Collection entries
+ + + + + + +

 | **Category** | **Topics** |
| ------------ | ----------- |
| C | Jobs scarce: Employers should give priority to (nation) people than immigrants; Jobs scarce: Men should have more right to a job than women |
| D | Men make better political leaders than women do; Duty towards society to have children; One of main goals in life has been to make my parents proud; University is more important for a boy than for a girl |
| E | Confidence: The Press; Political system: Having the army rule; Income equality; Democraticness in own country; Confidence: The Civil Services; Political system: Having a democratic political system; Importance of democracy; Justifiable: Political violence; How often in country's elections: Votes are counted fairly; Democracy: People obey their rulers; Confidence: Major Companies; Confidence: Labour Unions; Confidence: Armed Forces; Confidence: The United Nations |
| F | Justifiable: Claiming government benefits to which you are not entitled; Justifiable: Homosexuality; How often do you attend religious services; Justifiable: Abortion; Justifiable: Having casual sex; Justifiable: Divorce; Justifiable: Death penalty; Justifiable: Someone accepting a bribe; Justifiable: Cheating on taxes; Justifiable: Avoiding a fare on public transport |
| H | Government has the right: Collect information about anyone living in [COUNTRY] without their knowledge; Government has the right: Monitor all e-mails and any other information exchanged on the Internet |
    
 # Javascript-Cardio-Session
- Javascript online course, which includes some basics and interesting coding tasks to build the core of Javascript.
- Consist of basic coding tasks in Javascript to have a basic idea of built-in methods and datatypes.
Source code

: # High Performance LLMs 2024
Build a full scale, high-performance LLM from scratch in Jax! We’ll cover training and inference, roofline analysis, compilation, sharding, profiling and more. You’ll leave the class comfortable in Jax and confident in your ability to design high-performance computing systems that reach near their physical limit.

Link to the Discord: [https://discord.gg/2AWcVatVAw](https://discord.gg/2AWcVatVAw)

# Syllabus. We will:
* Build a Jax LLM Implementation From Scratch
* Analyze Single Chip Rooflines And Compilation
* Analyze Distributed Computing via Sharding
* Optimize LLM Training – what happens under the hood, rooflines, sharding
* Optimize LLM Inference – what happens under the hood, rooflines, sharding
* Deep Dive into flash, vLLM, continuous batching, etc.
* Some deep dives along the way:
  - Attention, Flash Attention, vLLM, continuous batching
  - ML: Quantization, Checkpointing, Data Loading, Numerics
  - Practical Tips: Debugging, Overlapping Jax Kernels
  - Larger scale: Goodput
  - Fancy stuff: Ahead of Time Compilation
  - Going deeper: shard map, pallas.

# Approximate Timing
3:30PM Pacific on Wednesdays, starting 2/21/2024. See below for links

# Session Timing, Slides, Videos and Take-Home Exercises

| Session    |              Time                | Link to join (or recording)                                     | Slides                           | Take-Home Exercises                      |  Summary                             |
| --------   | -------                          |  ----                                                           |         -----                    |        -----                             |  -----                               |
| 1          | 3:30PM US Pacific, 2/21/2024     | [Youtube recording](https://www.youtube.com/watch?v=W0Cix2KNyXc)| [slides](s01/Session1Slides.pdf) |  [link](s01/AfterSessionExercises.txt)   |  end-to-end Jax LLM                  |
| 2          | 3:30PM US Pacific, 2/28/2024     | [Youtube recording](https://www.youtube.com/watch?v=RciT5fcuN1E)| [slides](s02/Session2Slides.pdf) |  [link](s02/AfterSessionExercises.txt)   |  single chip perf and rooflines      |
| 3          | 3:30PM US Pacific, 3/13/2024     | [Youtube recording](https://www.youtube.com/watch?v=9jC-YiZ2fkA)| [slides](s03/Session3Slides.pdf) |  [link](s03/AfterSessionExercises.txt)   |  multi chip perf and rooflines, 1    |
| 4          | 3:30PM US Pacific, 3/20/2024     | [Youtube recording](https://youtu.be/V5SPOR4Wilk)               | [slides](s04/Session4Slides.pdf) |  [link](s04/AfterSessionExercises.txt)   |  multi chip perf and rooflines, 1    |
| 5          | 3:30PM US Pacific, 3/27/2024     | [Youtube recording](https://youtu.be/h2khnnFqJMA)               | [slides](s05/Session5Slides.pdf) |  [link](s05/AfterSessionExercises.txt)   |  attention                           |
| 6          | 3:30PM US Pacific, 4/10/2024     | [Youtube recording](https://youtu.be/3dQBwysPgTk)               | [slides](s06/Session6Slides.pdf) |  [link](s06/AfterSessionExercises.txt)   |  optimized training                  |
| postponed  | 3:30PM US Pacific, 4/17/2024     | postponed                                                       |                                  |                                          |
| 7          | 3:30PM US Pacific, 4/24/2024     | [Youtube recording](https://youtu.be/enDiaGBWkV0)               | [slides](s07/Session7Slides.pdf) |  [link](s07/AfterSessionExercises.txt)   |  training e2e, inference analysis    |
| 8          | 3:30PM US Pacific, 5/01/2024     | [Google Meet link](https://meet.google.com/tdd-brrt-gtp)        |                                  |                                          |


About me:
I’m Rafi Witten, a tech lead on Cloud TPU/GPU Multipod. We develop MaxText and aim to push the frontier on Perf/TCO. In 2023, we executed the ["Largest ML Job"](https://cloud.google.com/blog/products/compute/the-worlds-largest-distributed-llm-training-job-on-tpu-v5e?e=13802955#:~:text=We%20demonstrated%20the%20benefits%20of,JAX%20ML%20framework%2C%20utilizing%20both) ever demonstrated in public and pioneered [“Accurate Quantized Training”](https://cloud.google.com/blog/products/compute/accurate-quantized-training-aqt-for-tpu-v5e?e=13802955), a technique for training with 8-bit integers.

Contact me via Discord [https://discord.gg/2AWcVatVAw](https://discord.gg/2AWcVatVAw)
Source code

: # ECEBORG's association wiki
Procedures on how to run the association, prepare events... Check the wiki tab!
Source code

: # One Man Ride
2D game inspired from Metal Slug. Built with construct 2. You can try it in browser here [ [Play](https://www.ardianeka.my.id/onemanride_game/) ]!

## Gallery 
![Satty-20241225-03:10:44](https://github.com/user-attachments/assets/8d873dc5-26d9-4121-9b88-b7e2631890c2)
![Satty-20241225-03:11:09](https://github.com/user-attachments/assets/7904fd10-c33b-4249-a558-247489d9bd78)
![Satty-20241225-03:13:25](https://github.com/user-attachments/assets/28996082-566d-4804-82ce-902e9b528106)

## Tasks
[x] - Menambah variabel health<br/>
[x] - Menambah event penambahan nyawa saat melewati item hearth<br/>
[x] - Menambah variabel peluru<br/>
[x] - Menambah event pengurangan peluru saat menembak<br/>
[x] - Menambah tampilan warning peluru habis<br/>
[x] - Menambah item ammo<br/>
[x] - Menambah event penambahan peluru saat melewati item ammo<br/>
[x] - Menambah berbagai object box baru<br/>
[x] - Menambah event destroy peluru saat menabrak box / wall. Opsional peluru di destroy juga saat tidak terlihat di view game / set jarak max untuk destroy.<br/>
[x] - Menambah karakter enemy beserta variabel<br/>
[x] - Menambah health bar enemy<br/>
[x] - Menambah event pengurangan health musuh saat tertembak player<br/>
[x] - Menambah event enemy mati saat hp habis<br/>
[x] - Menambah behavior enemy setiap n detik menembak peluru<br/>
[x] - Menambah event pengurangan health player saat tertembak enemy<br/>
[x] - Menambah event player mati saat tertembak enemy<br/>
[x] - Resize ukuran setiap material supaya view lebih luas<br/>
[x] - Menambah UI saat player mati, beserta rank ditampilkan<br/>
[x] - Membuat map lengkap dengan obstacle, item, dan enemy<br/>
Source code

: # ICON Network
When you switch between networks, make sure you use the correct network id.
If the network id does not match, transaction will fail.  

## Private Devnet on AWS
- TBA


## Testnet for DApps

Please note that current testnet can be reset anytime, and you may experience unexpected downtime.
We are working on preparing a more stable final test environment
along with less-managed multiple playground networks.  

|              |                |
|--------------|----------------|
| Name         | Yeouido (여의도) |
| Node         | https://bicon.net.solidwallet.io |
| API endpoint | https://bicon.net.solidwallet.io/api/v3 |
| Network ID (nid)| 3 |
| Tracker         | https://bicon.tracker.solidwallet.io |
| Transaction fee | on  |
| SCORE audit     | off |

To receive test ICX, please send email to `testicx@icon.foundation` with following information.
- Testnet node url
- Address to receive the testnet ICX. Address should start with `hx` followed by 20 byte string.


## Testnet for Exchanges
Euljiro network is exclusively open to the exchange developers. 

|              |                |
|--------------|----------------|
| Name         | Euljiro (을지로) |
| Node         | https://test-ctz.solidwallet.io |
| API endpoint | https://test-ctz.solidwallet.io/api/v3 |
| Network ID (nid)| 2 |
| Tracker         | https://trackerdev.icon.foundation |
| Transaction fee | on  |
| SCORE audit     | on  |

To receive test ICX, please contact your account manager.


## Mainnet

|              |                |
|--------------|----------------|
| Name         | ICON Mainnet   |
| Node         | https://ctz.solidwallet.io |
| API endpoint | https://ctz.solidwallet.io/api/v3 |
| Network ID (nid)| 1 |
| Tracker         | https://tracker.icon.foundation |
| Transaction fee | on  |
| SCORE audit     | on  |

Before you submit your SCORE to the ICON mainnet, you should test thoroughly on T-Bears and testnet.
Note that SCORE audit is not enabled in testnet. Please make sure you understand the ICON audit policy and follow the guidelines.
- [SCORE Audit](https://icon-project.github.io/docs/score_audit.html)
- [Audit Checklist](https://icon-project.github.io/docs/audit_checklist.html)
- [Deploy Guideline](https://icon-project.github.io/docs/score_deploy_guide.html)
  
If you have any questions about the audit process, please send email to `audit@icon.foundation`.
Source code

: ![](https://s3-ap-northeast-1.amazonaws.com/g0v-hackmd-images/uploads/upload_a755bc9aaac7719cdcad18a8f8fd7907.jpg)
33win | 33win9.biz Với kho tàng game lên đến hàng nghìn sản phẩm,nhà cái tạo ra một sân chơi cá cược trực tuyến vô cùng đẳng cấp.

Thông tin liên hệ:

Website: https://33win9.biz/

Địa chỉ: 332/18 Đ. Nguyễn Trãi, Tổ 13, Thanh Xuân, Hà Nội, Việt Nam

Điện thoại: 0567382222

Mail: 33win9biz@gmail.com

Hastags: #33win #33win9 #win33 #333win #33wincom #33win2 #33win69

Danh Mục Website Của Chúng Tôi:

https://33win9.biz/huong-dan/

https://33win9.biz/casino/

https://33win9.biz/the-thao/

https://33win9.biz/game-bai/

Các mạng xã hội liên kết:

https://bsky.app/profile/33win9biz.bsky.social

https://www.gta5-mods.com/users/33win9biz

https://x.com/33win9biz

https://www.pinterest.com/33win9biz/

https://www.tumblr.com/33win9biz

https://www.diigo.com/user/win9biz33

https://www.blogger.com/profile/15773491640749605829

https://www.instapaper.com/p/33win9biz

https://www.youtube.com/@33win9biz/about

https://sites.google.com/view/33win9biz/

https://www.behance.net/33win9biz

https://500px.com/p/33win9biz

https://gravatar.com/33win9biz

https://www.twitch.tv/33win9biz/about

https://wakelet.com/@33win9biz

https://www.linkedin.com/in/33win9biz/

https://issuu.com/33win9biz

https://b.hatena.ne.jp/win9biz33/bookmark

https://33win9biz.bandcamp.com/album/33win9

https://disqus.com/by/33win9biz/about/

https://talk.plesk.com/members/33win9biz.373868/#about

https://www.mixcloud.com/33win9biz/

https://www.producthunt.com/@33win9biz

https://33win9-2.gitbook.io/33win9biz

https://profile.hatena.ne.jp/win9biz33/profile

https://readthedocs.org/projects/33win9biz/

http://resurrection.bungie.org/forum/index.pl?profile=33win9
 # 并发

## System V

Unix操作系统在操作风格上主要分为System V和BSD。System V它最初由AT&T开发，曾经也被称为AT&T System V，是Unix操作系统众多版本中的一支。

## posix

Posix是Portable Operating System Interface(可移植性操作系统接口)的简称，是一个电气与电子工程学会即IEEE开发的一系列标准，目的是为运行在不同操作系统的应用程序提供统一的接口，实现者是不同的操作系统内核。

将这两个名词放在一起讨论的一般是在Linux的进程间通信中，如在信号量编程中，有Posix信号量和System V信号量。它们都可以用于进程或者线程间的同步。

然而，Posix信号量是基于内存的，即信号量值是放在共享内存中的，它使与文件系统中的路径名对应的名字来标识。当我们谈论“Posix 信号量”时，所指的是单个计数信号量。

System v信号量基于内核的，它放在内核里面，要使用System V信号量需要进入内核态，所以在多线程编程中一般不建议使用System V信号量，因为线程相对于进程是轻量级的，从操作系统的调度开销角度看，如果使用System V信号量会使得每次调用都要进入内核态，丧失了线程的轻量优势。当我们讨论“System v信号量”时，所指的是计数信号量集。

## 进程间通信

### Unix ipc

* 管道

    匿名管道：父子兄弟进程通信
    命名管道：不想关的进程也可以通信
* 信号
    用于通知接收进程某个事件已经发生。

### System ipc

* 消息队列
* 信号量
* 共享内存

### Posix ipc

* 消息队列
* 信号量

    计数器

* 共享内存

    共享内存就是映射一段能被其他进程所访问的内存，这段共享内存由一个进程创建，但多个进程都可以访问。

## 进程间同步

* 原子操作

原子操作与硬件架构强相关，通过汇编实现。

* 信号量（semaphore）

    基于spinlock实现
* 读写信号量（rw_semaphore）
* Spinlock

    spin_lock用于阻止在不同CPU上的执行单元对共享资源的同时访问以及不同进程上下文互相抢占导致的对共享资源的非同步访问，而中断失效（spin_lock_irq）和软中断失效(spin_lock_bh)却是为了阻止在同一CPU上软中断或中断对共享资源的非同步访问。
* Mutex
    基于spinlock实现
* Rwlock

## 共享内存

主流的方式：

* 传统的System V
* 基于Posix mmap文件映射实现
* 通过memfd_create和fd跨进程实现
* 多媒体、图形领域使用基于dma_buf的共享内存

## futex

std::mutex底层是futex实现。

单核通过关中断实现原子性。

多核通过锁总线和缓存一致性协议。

+ + + + + + +

Start at the first line of the data above. Stop after the line containing "United Nations |", reproducing each line exactly and adding nothing.

> ANSWER BOX
 | **Category** | **Topics** |
| ------------ | ----------- |
| C | Jobs scarce: Employers should give priority to (nation) people than immigrants; Jobs scarce: Men should have more right to a job than women |
| D | Men make better political leaders than women do; Duty towards society to have children; One of main goals in life has been to make my parents proud; University is more important for a boy than for a girl |
| E | Confidence: The Press; Political system: Having the army rule; Income equality; Democraticness in own country; Confidence: The Civil Services; Political system: Having a democratic political system; Importance of democracy; Justifiable: Political violence; How often in country's elections: Votes are counted fairly; Democracy: People obey their rulers; Confidence: Major Companies; Confidence: Labour Unions; Confidence: Armed Forces; Confidence: The United Nations |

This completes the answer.